Researchers from University of Nicosia recorded new information regarding the multi-scale flow processes that occur during shale gas extraction
Fossil fuels form continuously via natural processes. However, these sources are considered to be non-renewable as they require millions of years to form. Moreover, the known viable reserves are being depleted much faster than new ones are being made. Therefore, extracting gas, one of the majorly used source for producing fuels, from new sources is important to supplement the depleting conventional supplies. Shale reservoirs contain gas that is trapped in the pores of mudstone that contains a mixture of silt mineral particles of various sizes ranging from 4 to 60 microns and clay elements as minute as 4 microns. However, the mechanism behind effects of pore space and geological factors on gas storage and the ability of gas to flow in the shale is less understood.
Now, a team of researchers from University of Nicosia reviewed the current state of knowledge about flow processes that occur at scales ranging from the nano- to the microscopic during shale gas extraction. According to the researchers, the findings can help to improve gas recovery and lower shale gas production costs. The method of extracting gas from shale has gained traction in North America along with growing interest in South America and Asia. Majority of natural gas reservoirs display microscopic or larger scale pores.
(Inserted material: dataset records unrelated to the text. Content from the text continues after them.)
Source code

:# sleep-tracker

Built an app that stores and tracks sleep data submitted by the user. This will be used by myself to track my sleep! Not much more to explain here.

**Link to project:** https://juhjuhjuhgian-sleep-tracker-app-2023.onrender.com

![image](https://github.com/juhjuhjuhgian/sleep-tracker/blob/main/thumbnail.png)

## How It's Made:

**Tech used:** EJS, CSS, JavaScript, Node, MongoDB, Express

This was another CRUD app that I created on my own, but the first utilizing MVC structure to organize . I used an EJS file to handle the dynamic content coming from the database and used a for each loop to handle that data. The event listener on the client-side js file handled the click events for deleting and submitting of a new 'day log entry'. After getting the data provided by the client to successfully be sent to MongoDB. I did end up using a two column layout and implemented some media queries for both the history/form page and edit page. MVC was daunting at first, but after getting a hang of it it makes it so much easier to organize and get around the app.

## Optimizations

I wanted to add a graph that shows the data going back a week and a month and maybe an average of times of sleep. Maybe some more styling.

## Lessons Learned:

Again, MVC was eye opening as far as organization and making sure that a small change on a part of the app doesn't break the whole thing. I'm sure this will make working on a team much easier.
In contrast to conventional reservoirs, the pore structures of shale gas reservoirs range from the nanometric to microscopic scale.
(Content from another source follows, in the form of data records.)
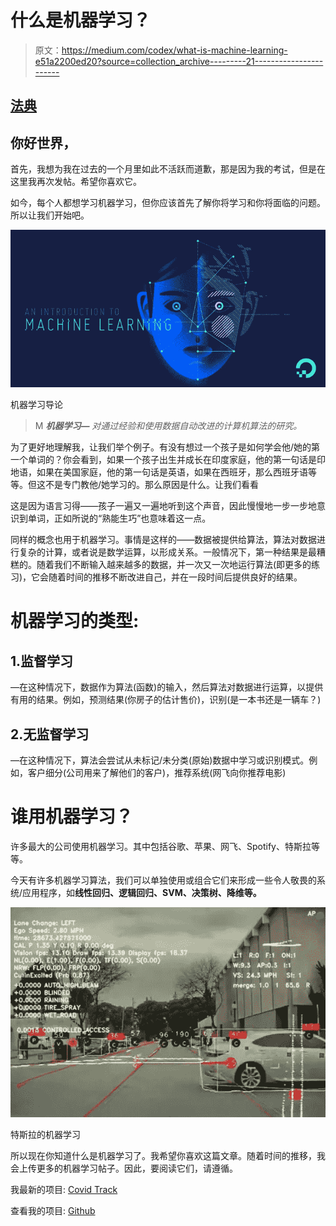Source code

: # 什么是机器学习？

> 原文：<https://medium.com/codex/what-is-machine-learning-e51a2200ed20?source=collection_archive---------21----------------------->

## [法典](http://medium.com/codex)

## 你好世界，

首先，我想为我在过去的一个月里如此不活跃而道歉，那是因为我的考试，但是在这里我再次发帖。希望你喜欢它。

如今，每个人都想学习机器学习，但你应该首先了解你将学习和你将面临的问题。所以让我们开始吧。

![](img/cc3dd7ae21ea78e9cbe142975c137557.png)

机器学习导论

> M ***机器学习—*** *对通过经验和使用数据自动改进的计算机算法的研究。*

为了更好地理解我，让我们举个例子。有没有想过一个孩子是如何学会他/她的第一个单词的？你会看到，如果一个孩子出生并成长在印度家庭，他的第一句话是印地语，如果在美国家庭，他的第一句话是英语，如果在西班牙，那么西班牙语等等。但这不是专门教他/她学习的。那么原因是什么。让我们看看

这是因为语言习得——孩子一遍又一遍地听到这个声音，因此慢慢地一步一步地意识到单词，正如所说的“熟能生巧”也意味着这一点。

同样的概念也用于机器学习。事情是这样的——数据被提供给算法，算法对数据进行复杂的计算，或者说是数学运算，以形成关系。一般情况下，第一种结果是最糟糕的。随着我们不断输入越来越多的数据，并一次又一次地运行算法(即更多的练习)，它会随着时间的推移不断改进自己，并在一段时间后提供良好的结果。

# 机器学习的类型:

## 1.监督学习

—在这种情况下，数据作为算法(函数)的输入，然后算法对数据进行运算，以提供有用的结果。例如，预测结果(你房子的估计售价)，识别(是一本书还是一辆车？)

## 2.无监督学习

—在这种情况下，算法会尝试从未标记/未分类(原始)数据中学习或识别模式。例如，客户细分(公司用来了解他们的客户)，推荐系统(网飞向你推荐电影)

# 谁用机器学习？

许多最大的公司使用机器学习。其中包括谷歌、苹果、网飞、Spotify、特斯拉等等。

今天有许多机器学习算法，我们可以单独使用或组合它们来形成一些令人敬畏的系统/应用程序，如**线性回归、逻辑回归、SVM、决策树、降维等。**

![](img/87a12c99189e99a0ca5da908c86a7e81.png)

特斯拉的机器学习

所以现在你知道什么是机器学习了。我希望你喜欢这篇文章。随着时间的推移，我会上传更多的机器学习帖子。因此，要阅读它们，请遵循。

我最新的项目: [Covid Track](https://wecovidtrack.netlify.app)

查看我的项目: [Github](https://github.com/SatvikVirmani)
In the research published in the journal The European Physical Journal E on November 20, 2018, the team demonstrated the latest insights on the effect of pore distribution and geometry of the shale matrix on the mechanics of the gas transport process during extraction. To determine how gas pressure and gas speed vary throughout the shale, the team developed a model based on a microscopic image that were acquired with the help of scanning electron microscopy. The team found that the model was in agreement with experimental evidence and the orientation, density, and magnitude of rock bottlenecks can affect the volume and flow in gas production.